I’m not normal, and I’m not sure if I’m okay with that


A person smiling in a teal sweater looking up
(Treyce Tong | Daily Trojan)

Editor’s note: The author for this article was granted anonymity based on their concern for being identified publicly as queer.

From what I can remember, I first became conscious when I was three years old. I felt this chill that spread from heart to toe; my vision zoomed into view, like in the movies where they warp the focal length super fast and everything becomes flat and wide; and I could feel the electricity of my neurons firing as I finally started gathering and processing information from the real world. 

The immediate information I could gather was my mother was scolding me from across the hallway. I couldn’t pay attention to what she was saying. I could see, I could hear, I could feel, I could touch. This was my first memory, I thought; I was finally experiencing things and could forever store them, at least in part. I could breathe and remember I had breathed. I was alive. There was this feeling that I was invincible, immortal — as immortal as a three-year-old can be, anyhow.

That feeling never left. When I was nine — old enough to have more complex thoughts, but not enough for the thoughts to be coherent — I believed I was the Chosen One: God had set me down on this planet to see, to do, something so revolutionary it would be written in history books for eons. I didn’t know what exactly, but I knew that it was true nonetheless.

In middle school, I started experiencing attraction to the same gender, and I didn’t think much of it. I thought it was normal. 

Over the next few years, I matured sexually, emotionally and intellectually, and I continued to experience attraction to the same gender. But slowly, and then all at once, I came to realize that my sexual attractions were most certainly not normal. It was the opposite of normal, in fact.

I was queer.

A common narrative I’ve encountered about sexuality is that people are happy, or at least satisfied, to finally put a label on their previously confusing emotions and experiences. But the day I realized I was queer was the most devastating moment of my life. I am a shy person; standing out is my worst nightmare. I want to be normal. The notion that, by merely existing, I would be the exact opposite of normal had me bordering on an existential crisis.
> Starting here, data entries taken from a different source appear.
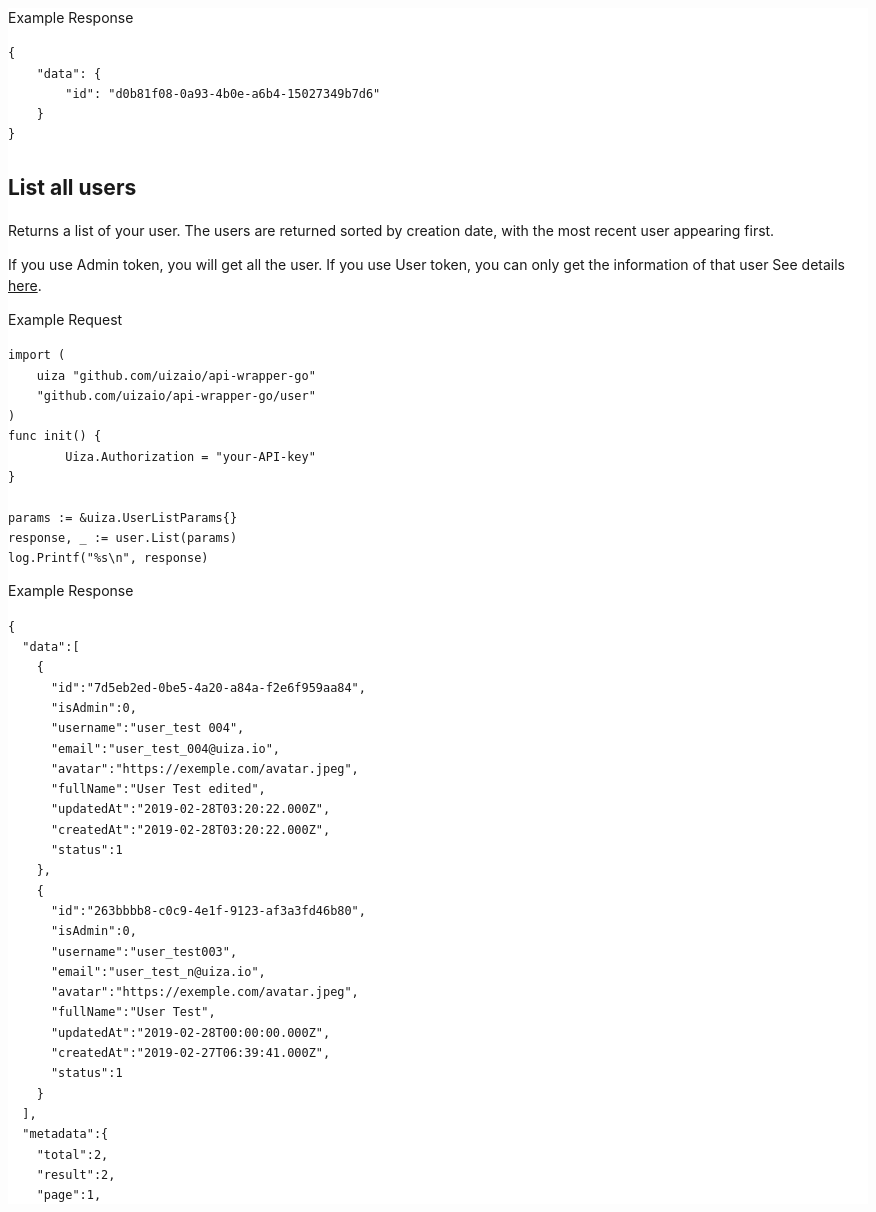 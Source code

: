 Example Response

```golang
{
    "data": {
        "id": "d0b81f08-0a93-4b0e-a6b4-15027349b7d6"
    }
}
```

## List all users

Returns a list of your user. The users are returned sorted by creation date, with the most recent user appearing first.

If you use Admin token, you will get all the user. If you use User token, you can only get the information of that user
See details [here](https://docs.uiza.io/#list-all-users).

Example Request

```golang
import (
    uiza "github.com/uizaio/api-wrapper-go"
    "github.com/uizaio/api-wrapper-go/user"
)
func init() {
        Uiza.Authorization = "your-API-key"
}

params := &uiza.UserListParams{}
response, _ := user.List(params)
log.Printf("%s\n", response)
```

Example Response

```golang
{  
  "data":[  
    {  
      "id":"7d5eb2ed-0be5-4a20-a84a-f2e6f959aa84",
      "isAdmin":0,
      "username":"user_test 004",
      "email":"user_test_004@uiza.io",
      "avatar":"https://exemple.com/avatar.jpeg",
      "fullName":"User Test edited",
      "updatedAt":"2019-02-28T03:20:22.000Z",
      "createdAt":"2019-02-28T03:20:22.000Z",
      "status":1
    },
    {  
      "id":"263bbbb8-c0c9-4e1f-9123-af3a3fd46b80",
      "isAdmin":0,
      "username":"user_test003",
      "email":"user_test_n@uiza.io",
      "avatar":"https://exemple.com/avatar.jpeg",
      "fullName":"User Test",
      "updatedAt":"2019-02-28T00:00:00.000Z",
      "createdAt":"2019-02-27T06:39:41.000Z",
      "status":1
    }
  ],
  "metadata":{  
    "total":2,
    "result":2,
    "page":1,
```
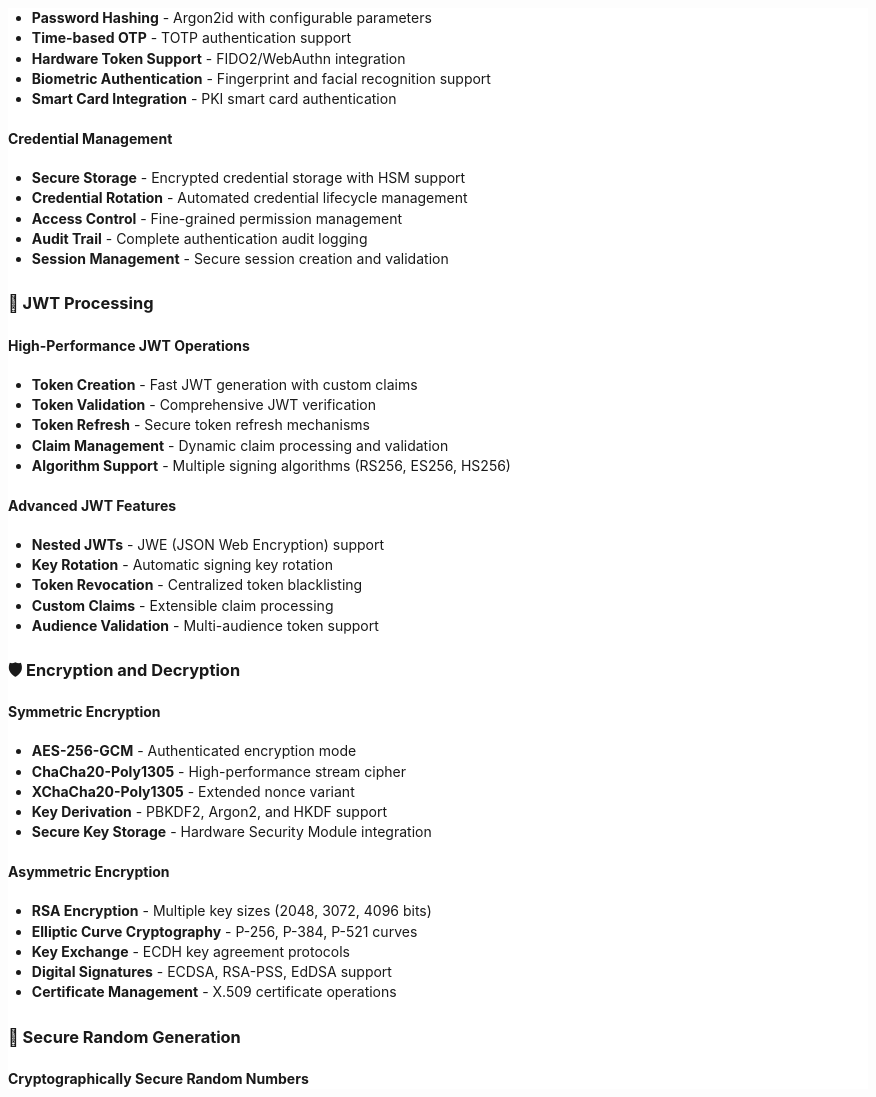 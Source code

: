 - **Password Hashing** - Argon2id with configurable parameters
- **Time-based OTP** - TOTP authentication support
- **Hardware Token Support** - FIDO2/WebAuthn integration
- **Biometric Authentication** - Fingerprint and facial recognition support
- **Smart Card Integration** - PKI smart card authentication

#### Credential Management

- **Secure Storage** - Encrypted credential storage with HSM support
- **Credential Rotation** - Automated credential lifecycle management
- **Access Control** - Fine-grained permission management
- **Audit Trail** - Complete authentication audit logging
- **Session Management** - Secure session creation and validation

### 🔑 JWT Processing

#### High-Performance JWT Operations

- **Token Creation** - Fast JWT generation with custom claims
- **Token Validation** - Comprehensive JWT verification
- **Token Refresh** - Secure token refresh mechanisms
- **Claim Management** - Dynamic claim processing and validation
- **Algorithm Support** - Multiple signing algorithms (RS256, ES256, HS256)

#### Advanced JWT Features

- **Nested JWTs** - JWE (JSON Web Encryption) support
- **Key Rotation** - Automatic signing key rotation
- **Token Revocation** - Centralized token blacklisting
- **Custom Claims** - Extensible claim processing
- **Audience Validation** - Multi-audience token support

### 🛡️ Encryption and Decryption

#### Symmetric Encryption

- **AES-256-GCM** - Authenticated encryption mode
- **ChaCha20-Poly1305** - High-performance stream cipher
- **XChaCha20-Poly1305** - Extended nonce variant
- **Key Derivation** - PBKDF2, Argon2, and HKDF support
- **Secure Key Storage** - Hardware Security Module integration

#### Asymmetric Encryption

- **RSA Encryption** - Multiple key sizes (2048, 3072, 4096 bits)
- **Elliptic Curve Cryptography** - P-256, P-384, P-521 curves
- **Key Exchange** - ECDH key agreement protocols
- **Digital Signatures** - ECDSA, RSA-PSS, EdDSA support
- **Certificate Management** - X.509 certificate operations

### 🎲 Secure Random Generation

#### Cryptographically Secure Random Numbers
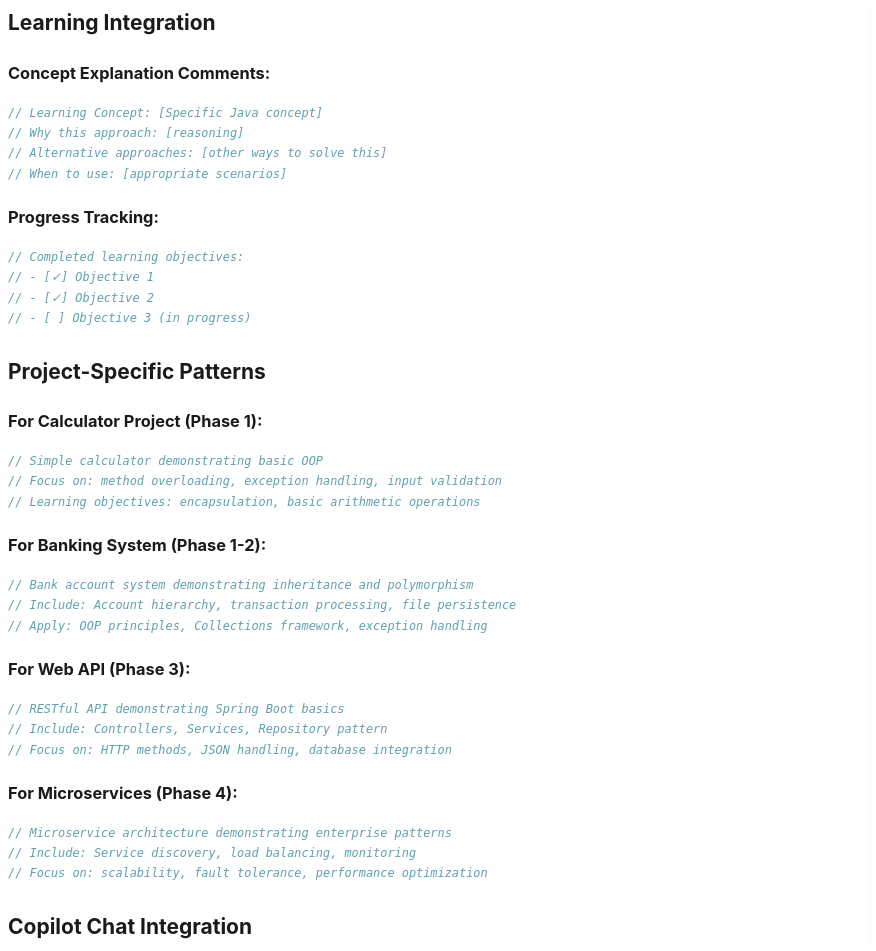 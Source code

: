 ## Learning Integration

### Concept Explanation Comments:
```java
// Learning Concept: [Specific Java concept]
// Why this approach: [reasoning]
// Alternative approaches: [other ways to solve this]
// When to use: [appropriate scenarios]
```

### Progress Tracking:
```java
// Completed learning objectives:
// - [✓] Objective 1
// - [✓] Objective 2
// - [ ] Objective 3 (in progress)
```

## Project-Specific Patterns

### For Calculator Project (Phase 1):
```java
// Simple calculator demonstrating basic OOP
// Focus on: method overloading, exception handling, input validation
// Learning objectives: encapsulation, basic arithmetic operations
```

### For Banking System (Phase 1-2):
```java
// Bank account system demonstrating inheritance and polymorphism
// Include: Account hierarchy, transaction processing, file persistence
// Apply: OOP principles, Collections framework, exception handling
```

### For Web API (Phase 3):
```java
// RESTful API demonstrating Spring Boot basics
// Include: Controllers, Services, Repository pattern
// Focus on: HTTP methods, JSON handling, database integration
```

### For Microservices (Phase 4):
```java
// Microservice architecture demonstrating enterprise patterns
// Include: Service discovery, load balancing, monitoring
// Focus on: scalability, fault tolerance, performance optimization
```

## Copilot Chat Integration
I have started noticing this trend of the queer community assimilating into “normal” society. They marry, they have kids. They flaunt pictures and anecdotes of their nuclear family proudly on social media. And a part of me is glad that this can be the case — so many have suffered for us to even exist in the public sphere without fear or shame — for the most part. 

But another part of me wonders if we’re just whitewashing ourselves, participating in the patriarchal, heteronormative systems that are the root of our oppression rather than going the road less traveled and addressing them head-on.

I understand, at least logically, that normalcy is a fraud — perpetuated to establish in-groups and out-groups, to discriminate against the people we can’t immediately understand as “lesser” and “less human.” I understand, at least logically, by embracing this label of “queer” that was used to label others as the out-group — by straying away from the “norm” — I am perpetuating the same problems that normalcy creates.

But in truth, I am torn.

I want to be normal, and I want to be proud that I am not normal. Social norms — the concept of them, anyway — are comforting to me. They tell me how to act, what to wear, how to speak, when to speak. I can live my life with a certain assurance that what I’m doing is right. At the same time, I know the current norms divide us in horrid, nonsensical ways that are in dire need of change — if not outright abolition.

Reconciling my queerness with my desire to be normal will be a lifelong struggle. I see quite clearly the examples of those who have reached less desirable conclusions in their own struggles: Dave Rubin and other alt-right grifters, “Masc4Masc” profiles on Grindr, supposed “ex-gay” converts that are clearly still gay but were traumatized out of admitting it. I see those who seek to normalize being queer: gay celebrity couples, activists and, often, the government — Pete Buttigieg being one example, acting as if he were just your normal secretary of transportation, just with a husband instead of a wife.

I have come to know, in my heart of hearts, that none of these paths are right for me. I must chart my own way and find for myself what it means to be queer and to want to be normal. Perhaps all those issues that fall in between will sort themselves along the way. I can’t be sure until I get there.

I still believe I was put on this earth for a special reason. And I believe I have found that reason: to witness the day when I will reconcile this for myself — which will be, arguably, the greatest and happiest moment of my life.